D'altronde, questo modo atipico di affacciarsi nel panorama delle lettere, l'ottenere il successo letterario solo alla fine della vita, o addirittura dopo la morte, non è un fatto isolato nel panorama della letteratura del Novecento ma ha coinvolto anche personaggi come Tomasi di Lampedusa, Italo Svevo, o Campana.
Gesualdo Bufalino, negli anni oscuri del suo anonimato, ha sempre vissuto sulla falsariga di una straordinaria tensione intellettuale. Affascinato sin da ragazzino dalla parola scritta e dai libri, trascorreva ore nella piccola biblioteca del padre, fabbro ferraio con l'hobby della lettura.

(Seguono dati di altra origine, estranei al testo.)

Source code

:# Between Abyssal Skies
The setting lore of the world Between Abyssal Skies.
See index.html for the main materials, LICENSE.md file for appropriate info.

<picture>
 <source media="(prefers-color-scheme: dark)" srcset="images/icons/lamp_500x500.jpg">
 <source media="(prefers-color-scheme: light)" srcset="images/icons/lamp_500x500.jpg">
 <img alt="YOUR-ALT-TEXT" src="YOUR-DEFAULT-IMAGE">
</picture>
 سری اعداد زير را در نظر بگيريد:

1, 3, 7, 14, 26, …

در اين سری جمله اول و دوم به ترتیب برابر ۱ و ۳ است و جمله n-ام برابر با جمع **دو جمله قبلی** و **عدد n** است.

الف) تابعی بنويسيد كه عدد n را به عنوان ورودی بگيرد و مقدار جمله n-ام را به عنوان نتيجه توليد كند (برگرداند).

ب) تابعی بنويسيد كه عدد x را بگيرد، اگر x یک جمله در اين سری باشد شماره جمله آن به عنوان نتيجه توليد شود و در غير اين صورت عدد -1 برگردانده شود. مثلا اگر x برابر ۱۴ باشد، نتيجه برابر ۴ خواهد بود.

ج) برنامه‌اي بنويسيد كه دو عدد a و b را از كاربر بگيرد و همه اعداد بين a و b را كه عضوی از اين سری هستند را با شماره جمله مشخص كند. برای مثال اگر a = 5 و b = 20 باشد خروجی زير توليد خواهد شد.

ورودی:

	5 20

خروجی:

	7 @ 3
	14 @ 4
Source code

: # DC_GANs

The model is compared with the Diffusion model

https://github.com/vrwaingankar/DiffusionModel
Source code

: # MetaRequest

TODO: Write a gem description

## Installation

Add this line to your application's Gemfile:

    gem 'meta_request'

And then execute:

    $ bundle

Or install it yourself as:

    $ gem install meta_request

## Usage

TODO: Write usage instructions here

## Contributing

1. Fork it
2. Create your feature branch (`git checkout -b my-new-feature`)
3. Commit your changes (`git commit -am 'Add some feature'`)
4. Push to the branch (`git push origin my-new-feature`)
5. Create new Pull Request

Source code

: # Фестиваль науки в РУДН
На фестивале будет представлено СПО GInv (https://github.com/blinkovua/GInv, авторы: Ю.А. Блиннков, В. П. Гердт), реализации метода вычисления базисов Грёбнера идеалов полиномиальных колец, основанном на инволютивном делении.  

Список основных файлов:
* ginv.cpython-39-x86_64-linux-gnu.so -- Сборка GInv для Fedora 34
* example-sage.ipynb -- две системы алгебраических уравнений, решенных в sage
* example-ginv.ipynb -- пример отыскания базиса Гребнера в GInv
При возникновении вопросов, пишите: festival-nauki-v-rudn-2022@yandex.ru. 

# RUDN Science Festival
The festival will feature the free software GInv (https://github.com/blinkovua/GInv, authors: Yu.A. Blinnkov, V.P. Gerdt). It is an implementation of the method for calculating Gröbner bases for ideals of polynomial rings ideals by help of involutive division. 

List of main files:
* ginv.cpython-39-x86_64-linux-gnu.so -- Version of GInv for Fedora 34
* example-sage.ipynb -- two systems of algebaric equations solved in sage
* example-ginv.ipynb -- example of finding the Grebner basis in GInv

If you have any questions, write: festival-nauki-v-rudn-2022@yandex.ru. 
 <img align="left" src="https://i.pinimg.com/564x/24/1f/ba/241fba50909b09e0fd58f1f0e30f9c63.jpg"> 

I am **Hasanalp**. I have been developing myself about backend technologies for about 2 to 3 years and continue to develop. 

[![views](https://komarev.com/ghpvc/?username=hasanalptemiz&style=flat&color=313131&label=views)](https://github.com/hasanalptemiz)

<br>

Incappato fortunosamente in un vecchio vocabolario, ne reinventò la funzione come fantastico strumento di gioco e di apprendimento.
Al liceo, che frequentava inizialmente a Ragusa e poi dal 1936 a Comiso, ebbe come insegnante d'italiano Paolo Nicosia, valoroso dantista e allievo tra i prediletti del Cesareo.
Nel 1939 Bufalino vinse per la Sicilia un premio di prosa latina bandito dall'Istituto nazionale di studi romani, con ricevimento a Palazzo Venezia da parte di Benito Mussolini.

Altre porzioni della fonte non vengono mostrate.